__What to do__
Word for word, restate the line containing "- Subnet Mask (e.g., 255.255.252.0 for /22)" and all the lines that come after it in the entries below. Include nothing from before it.

[Opening Dataset content section]

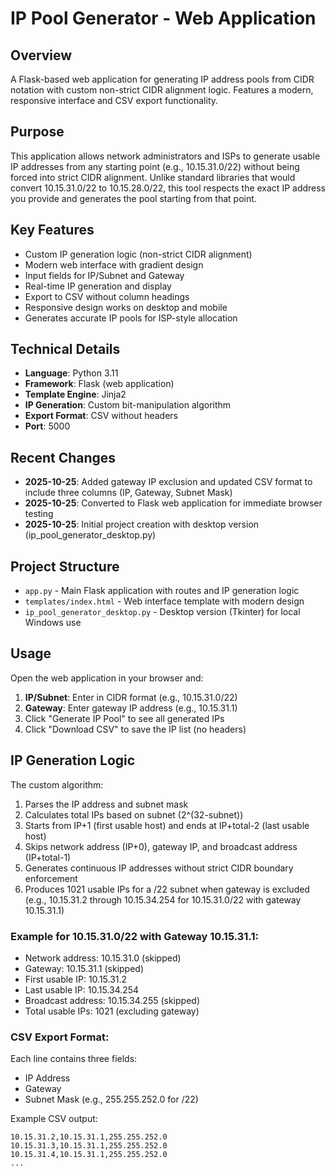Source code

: # IP Pool Generator - Web Application

## Overview
A Flask-based web application for generating IP address pools from CIDR notation with custom non-strict CIDR alignment logic. Features a modern, responsive interface and CSV export functionality.

## Purpose
This application allows network administrators and ISPs to generate usable IP addresses from any starting point (e.g., 10.15.31.0/22) without being forced into strict CIDR alignment. Unlike standard libraries that would convert 10.15.31.0/22 to 10.15.28.0/22, this tool respects the exact IP address you provide and generates the pool starting from that point.

## Key Features
- Custom IP generation logic (non-strict CIDR alignment)
- Modern web interface with gradient design
- Input fields for IP/Subnet and Gateway
- Real-time IP generation and display
- Export to CSV without column headings
- Responsive design works on desktop and mobile
- Generates accurate IP pools for ISP-style allocation

## Technical Details
- **Language**: Python 3.11
- **Framework**: Flask (web application)
- **Template Engine**: Jinja2
- **IP Generation**: Custom bit-manipulation algorithm
- **Export Format**: CSV without headers
- **Port**: 5000

## Recent Changes
- **2025-10-25**: Added gateway IP exclusion and updated CSV format to include three columns (IP, Gateway, Subnet Mask)
- **2025-10-25**: Converted to Flask web application for immediate browser testing
- **2025-10-25**: Initial project creation with desktop version (ip_pool_generator_desktop.py)

## Project Structure
- `app.py` - Main Flask application with routes and IP generation logic
- `templates/index.html` - Web interface template with modern design
- `ip_pool_generator_desktop.py` - Desktop version (Tkinter) for local Windows use

## Usage
Open the web application in your browser and:
1. **IP/Subnet**: Enter in CIDR format (e.g., 10.15.31.0/22)
2. **Gateway**: Enter gateway IP address (e.g., 10.15.31.1)
3. Click "Generate IP Pool" to see all generated IPs
4. Click "Download CSV" to save the IP list (no headers)

## IP Generation Logic
The custom algorithm:
1. Parses the IP address and subnet mask
2. Calculates total IPs based on subnet (2^(32-subnet))
3. Starts from IP+1 (first usable host) and ends at IP+total-2 (last usable host)
4. Skips network address (IP+0), gateway IP, and broadcast address (IP+total-1)
5. Generates continuous IP addresses without strict CIDR boundary enforcement
6. Produces 1021 usable IPs for a /22 subnet when gateway is excluded (e.g., 10.15.31.2 through 10.15.34.254 for 10.15.31.0/22 with gateway 10.15.31.1)

### Example for 10.15.31.0/22 with Gateway 10.15.31.1:
- Network address: 10.15.31.0 (skipped)
- Gateway: 10.15.31.1 (skipped)
- First usable IP: 10.15.31.2
- Last usable IP: 10.15.34.254
- Broadcast address: 10.15.34.255 (skipped)
- Total usable IPs: 1021 (excluding gateway)

### CSV Export Format:
Each line contains three fields:
- IP Address
- Gateway
- Subnet Mask (e.g., 255.255.252.0 for /22)

Example CSV output:
```
10.15.31.2,10.15.31.1,255.255.252.0
10.15.31.3,10.15.31.1,255.255.252.0
10.15.31.4,10.15.31.1,255.255.252.0
...
```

[Closing Dataset content section]

__Answer below__
- Subnet Mask (e.g., 255.255.252.0 for /22)

Example CSV output:
```
10.15.31.2,10.15.31.1,255.255.252.0
10.15.31.3,10.15.31.1,255.255.252.0
10.15.31.4,10.15.31.1,255.255.252.0
...
```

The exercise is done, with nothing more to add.